-- What you have to do --
Identify all lines in the data containing the string "modal". Copy them out.

-- Plain-text document sources --
********************

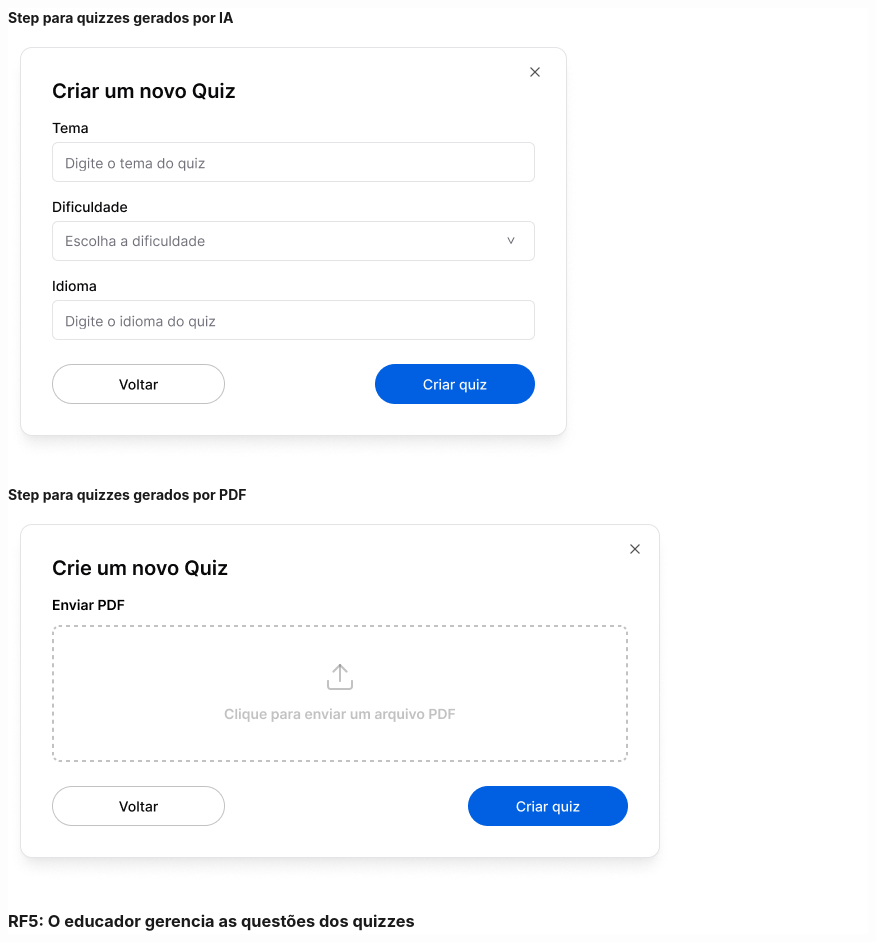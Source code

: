 #### Step para quizzes gerados por IA
![Wireframe web RF02](assets/wireframes/web-modal-criar-quiz-IA.png "Wireframe web RF02 - Modal com step de opções geradas por IA")

#### Step para quizzes gerados por PDF
![Wireframe web RF02](assets/wireframes/web-modal-criar-quiz-PDF.png "Wireframe web RF02 - Modal com step de opções geradas por PDF")

### RF5: O educador gerencia as questões dos quizzes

********************

-- Exercise solution --
![Wireframe web RF02](assets/wireframes/web-modal-criar-quiz-IA.png "Wireframe web RF02 - Modal com step de opções geradas por IA")
![Wireframe web RF02](assets/wireframes/web-modal-criar-quiz-PDF.png "Wireframe web RF02 - Modal com step de opções geradas por PDF")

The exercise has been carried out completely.